Introduction: Hobart and the Future of Lit (Mags)
"I was at this airport bar. I wondered what motivated people. I missed my connecting flight. Things happened."
—the first lines of "Layover" by Kim Chinquee; Hobart #5
"Our father laughed and we felt exhaustion in how he propped his body against our own. We heard thirst in the bobbing of his throat. We saw age in the whiskers around his ears and nose, and age startled us, hung us out to dry."
—from "Age Hung Us Out to Dry," by Ryan Call; Hobart #8
"You know that feeling you get when like somebody's trying to make a point and they say something like, 'it's like the difference between driving a Kia, and a Lexus...' and you're like driving a Kia. Or when like somebody tells you about the worst fucking movie that they ever saw, and you kind of really loved it. Or like everybody..."

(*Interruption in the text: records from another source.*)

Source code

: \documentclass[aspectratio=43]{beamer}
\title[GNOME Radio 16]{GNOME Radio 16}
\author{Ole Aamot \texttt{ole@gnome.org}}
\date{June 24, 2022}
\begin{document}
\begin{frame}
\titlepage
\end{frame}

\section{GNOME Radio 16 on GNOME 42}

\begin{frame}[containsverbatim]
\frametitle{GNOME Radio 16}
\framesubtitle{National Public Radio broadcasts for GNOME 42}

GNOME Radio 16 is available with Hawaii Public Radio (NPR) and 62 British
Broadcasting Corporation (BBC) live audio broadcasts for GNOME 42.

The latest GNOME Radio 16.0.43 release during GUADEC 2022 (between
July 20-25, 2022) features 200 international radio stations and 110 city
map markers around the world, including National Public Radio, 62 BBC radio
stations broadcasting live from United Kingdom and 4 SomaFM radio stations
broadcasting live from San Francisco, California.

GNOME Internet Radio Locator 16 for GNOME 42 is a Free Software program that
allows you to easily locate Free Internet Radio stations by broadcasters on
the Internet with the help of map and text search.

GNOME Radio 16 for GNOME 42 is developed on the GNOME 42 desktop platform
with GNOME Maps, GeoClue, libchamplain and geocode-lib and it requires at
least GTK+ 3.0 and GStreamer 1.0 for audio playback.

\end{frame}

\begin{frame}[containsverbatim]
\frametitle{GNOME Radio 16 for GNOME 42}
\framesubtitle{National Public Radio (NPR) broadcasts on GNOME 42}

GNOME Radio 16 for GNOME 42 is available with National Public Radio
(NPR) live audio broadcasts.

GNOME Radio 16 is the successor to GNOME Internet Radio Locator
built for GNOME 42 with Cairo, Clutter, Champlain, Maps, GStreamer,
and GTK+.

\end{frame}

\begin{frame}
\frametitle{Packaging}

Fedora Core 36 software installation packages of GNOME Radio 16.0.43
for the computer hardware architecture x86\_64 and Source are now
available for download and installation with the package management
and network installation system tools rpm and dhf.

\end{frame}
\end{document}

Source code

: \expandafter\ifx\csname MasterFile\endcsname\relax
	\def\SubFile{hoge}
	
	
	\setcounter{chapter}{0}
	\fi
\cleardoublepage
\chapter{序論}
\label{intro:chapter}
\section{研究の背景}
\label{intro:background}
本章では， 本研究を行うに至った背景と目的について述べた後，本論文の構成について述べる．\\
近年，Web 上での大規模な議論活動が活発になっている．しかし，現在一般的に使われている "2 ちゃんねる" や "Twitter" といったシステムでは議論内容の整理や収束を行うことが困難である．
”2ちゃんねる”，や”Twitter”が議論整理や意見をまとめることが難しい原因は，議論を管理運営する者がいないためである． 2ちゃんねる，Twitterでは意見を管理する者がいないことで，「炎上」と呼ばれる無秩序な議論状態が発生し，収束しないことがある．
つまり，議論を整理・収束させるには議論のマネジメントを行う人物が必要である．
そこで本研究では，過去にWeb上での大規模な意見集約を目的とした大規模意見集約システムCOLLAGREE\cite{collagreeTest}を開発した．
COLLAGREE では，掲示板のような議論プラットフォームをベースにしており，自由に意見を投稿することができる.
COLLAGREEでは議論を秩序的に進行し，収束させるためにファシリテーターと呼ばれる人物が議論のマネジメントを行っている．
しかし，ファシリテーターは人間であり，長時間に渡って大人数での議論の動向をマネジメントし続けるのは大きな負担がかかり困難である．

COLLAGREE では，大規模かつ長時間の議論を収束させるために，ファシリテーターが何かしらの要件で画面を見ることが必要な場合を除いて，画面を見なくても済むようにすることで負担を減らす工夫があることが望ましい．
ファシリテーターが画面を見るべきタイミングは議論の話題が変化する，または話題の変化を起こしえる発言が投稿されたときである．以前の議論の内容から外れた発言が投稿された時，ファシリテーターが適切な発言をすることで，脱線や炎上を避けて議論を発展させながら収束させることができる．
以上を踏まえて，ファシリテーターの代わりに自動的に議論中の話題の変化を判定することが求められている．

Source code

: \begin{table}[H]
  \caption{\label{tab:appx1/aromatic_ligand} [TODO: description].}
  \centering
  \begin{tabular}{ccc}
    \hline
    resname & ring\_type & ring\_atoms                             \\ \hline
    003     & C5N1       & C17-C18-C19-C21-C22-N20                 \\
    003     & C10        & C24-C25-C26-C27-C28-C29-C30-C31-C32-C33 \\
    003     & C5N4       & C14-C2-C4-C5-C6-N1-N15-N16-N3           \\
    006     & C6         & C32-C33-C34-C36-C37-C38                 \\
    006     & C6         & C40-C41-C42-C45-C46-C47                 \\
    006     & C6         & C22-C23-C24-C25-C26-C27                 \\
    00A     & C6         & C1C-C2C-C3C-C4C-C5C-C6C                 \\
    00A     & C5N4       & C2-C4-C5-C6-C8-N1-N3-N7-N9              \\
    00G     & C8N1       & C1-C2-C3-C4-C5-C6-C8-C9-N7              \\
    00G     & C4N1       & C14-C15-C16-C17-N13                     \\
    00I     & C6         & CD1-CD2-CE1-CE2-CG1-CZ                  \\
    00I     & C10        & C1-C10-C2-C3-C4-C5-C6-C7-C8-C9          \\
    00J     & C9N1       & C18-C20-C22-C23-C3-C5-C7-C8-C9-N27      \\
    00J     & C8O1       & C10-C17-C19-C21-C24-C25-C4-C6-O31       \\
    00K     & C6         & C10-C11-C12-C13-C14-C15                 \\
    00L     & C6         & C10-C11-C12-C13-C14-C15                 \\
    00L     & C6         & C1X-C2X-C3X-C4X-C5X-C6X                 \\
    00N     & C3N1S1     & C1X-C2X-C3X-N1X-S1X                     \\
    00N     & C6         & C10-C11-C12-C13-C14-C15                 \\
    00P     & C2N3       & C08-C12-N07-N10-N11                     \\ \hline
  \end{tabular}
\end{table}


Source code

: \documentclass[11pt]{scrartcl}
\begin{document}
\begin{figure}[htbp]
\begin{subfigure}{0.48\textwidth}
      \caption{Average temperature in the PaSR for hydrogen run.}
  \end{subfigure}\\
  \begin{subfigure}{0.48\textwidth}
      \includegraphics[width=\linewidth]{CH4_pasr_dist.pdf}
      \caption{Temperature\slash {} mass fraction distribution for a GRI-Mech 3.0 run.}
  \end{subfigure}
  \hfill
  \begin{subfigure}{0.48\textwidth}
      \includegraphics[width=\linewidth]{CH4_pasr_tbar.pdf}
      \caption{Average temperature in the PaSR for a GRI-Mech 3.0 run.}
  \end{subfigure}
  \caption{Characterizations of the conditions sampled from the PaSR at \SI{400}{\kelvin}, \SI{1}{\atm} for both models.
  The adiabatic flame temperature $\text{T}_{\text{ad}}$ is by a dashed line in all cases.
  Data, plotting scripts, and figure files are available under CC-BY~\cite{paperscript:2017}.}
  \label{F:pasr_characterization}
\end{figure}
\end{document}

—from an untitled painting by David Kramer; Hobart #7
Soon after I began Luna Park, a thick package arrived in the mail one morning (August 16, 2007) from Ann Arbor, Michigan. The package didn’t stand out in any way and I tossed it on the desk next to the others from that week. I had been receiving review copies of literary magazines for some time at that point, and the various publications were scattered throughout the house: next to the lamp alongside the bed, on the butcher block in the kitchen, in mini-stacks on the dining room table, tucked in between back issues of The Nation and Dwell on the living room ottoman. When I got around to opening that package from Michigan that evening, I was given my first introduction to Aaron Burch’s Hobart.

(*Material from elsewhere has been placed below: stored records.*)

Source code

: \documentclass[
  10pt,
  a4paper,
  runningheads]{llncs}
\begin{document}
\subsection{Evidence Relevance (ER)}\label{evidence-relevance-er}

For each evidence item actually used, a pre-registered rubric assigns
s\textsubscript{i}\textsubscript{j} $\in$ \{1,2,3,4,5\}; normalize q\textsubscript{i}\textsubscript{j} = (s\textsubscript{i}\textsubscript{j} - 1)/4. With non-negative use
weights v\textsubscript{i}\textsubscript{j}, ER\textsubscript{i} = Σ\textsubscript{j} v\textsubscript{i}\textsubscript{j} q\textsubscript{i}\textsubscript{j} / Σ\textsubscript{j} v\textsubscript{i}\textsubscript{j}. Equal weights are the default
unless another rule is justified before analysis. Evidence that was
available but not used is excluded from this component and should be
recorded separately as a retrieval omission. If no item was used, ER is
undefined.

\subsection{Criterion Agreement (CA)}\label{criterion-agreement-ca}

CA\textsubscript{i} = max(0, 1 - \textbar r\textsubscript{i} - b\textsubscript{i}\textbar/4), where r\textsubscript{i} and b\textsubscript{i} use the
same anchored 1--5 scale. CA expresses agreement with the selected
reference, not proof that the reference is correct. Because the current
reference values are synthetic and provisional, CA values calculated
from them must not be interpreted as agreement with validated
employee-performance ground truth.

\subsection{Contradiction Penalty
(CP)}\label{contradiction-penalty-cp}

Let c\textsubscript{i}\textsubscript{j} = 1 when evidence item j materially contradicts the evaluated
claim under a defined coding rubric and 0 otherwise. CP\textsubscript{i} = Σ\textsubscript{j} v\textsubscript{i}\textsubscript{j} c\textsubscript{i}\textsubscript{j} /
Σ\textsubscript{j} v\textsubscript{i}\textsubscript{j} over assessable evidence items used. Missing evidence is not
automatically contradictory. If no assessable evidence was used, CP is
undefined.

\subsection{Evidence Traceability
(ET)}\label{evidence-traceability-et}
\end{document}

Hobart, a small literary magazine published almost exclusively by Burch out of Ann Arbor, was a special magazine for me—not because it is "better" than any other literary magazine, because I wouldn't say that it is. Hobart was simply a literary magazine that right away spoke to my own literary interests. (I have found others before and since that do so as well, but what particularly drew me to Hobart was that the work Burch published reminded me so much of what I imagined myself writing, which was almost eerie to encounter; sort of the magazine as a Lacanian mirror.)
What Hobart was (and is) for me was an imagined community such as Benedict Anderson writes about—which is, I think, a great part of what literary magazines are good at creating. Magazines like The Masses, The Little Review, the first and second Dial, Harriet Monroe's Poetry, Kulchur, Neon, kayak, and many others were enjoyed so much by readers because they made it possible for these readers to imagine a world of similar readers outside of their own community. McSweeney's does this. So does The Minnesota Review. So does every magazine discussed in this issue of Luna Park. Every publication does this in one way or another. The only thing special about literary magazines is that they bring together readers by using literature.

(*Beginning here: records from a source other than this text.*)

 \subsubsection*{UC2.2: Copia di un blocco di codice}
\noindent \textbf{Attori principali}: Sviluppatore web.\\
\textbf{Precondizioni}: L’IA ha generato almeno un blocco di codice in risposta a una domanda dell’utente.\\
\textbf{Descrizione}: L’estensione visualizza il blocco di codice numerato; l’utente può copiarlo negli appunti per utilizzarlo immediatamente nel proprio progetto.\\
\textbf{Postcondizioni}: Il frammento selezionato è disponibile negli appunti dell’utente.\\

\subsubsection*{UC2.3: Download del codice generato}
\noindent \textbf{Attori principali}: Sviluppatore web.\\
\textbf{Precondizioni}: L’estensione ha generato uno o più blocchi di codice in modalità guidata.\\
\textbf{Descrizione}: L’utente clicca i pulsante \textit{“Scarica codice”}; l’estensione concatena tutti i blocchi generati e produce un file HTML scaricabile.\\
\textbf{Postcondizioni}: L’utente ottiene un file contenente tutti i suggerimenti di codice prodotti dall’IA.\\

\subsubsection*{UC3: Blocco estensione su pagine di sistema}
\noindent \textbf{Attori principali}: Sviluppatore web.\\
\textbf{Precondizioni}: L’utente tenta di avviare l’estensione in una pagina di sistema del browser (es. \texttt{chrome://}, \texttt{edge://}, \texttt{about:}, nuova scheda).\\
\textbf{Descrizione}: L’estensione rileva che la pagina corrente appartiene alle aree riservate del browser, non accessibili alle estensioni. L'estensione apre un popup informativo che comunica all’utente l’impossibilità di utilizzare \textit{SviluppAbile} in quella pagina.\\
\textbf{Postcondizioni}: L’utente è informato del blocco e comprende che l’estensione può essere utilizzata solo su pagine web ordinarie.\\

Hobart publishes great writing—such as, in the most recent issue, fantastic stories by Benjamin Percy, Sheila Heti, Lee Henderson, Chris Bachelder, Ryan Call, and others—but many magazines do that. The writing in Hobart just seems to be for a reader like myself, and I think that is saying something. I think this is something literary magazines do very well, maybe even better than other such venues. Magazines such as Partisan Review and Story are thought of in such awe because of the great writing they published and because of the communities of readers they created because of that.